Dataset entries
━━━━━━━━━━━━━━━━━━━━━━━━━━━━━━

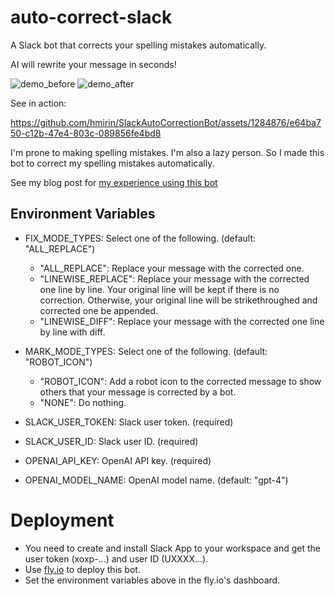 # auto-correct-slack

A Slack bot that corrects your spelling mistakes automatically.

AI will rewrite your message in seconds!

![demo_before](https://github.com/hmirin/SlackAutoCorrectionBot/assets/1284876/924a9e68-1f5c-4fb5-b119-32fa30a9f500)
![demo_after](https://github.com/hmirin/SlackAutoCorrectionBot/assets/1284876/c448c7a9-36b0-4c0d-8046-9b81a4f87f2a)

See in action: 

https://github.com/hmirin/SlackAutoCorrectionBot/assets/1284876/e64ba750-c12b-47e4-803c-089856fe4bd8


I'm prone to making spelling mistakes. I'm also a lazy person. So I made this bot to correct my spelling mistakes automatically.

See my blog post for [my experience using this bot](https://ykatayama.hashnode.dev/how-i-enhanced-my-typing-ability-with-llm)

## Environment Variables

- FIX_MODE_TYPES: Select one of the following. (default: "ALL_REPLACE")
  - "ALL_REPLACE": Replace your message with the corrected one.
  - "LINEWISE_REPLACE": Replace your message with the corrected one line by line. Your original line will be kept if there is no correction. Otherwise, your original line will be strikethroughed and corrected one be appended.
  - "LINEWISE_DIFF": Replace your message with the corrected one line by line with diff.
- MARK_MODE_TYPES: Select one of the following. (default: "ROBOT_ICON")
  - "ROBOT_ICON": Add a robot icon to the corrected message to show others that your message is corrected by a bot.
  - "NONE": Do nothing.

- SLACK_USER_TOKEN: Slack user token. (required)
- SLACK_USER_ID: Slack user ID. (required)
- OPENAI_API_KEY: OpenAI API key. (required)
- OPENAI_MODEL_NAME: OpenAI model name. (default: "gpt-4")

# Deployment

- You need to create and install Slack App to your workspace and get the user token (xoxp-...) and user ID (UXXXX...).
- Use [fly.io](https://fly.io/) to deploy this bot.
- Set the environment variables above in the fly.io's dashboard.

━━━━━━━━━━━━━━━━━━━━━━━━━━━━━━

_WORK INSTRUCTION_:
Exact copies of the lines from the one holding "the corrected one." to the end of the entries are all that should be written.

_THE ANSWER_:
  - "ALL_REPLACE": Replace your message with the corrected one.
  - "LINEWISE_REPLACE": Replace your message with the corrected one line by line. Your original line will be kept if there is no correction. Otherwise, your original line will be strikethroughed and corrected one be appended.
  - "LINEWISE_DIFF": Replace your message with the corrected one line by line with diff.
- MARK_MODE_TYPES: Select one of the following. (default: "ROBOT_ICON")
  - "ROBOT_ICON": Add a robot icon to the corrected message to show others that your message is corrected by a bot.
  - "NONE": Do nothing.

- SLACK_USER_TOKEN: Slack user token. (required)
- SLACK_USER_ID: Slack user ID. (required)
- OPENAI_API_KEY: OpenAI API key. (required)
- OPENAI_MODEL_NAME: OpenAI model name. (default: "gpt-4")

# Deployment

- You need to create and install Slack App to your workspace and get the user token (xoxp-...) and user ID (UXXXX...).
- Use [fly.io](https://fly.io/) to deploy this bot.
- Set the environment variables above in the fly.io's dashboard.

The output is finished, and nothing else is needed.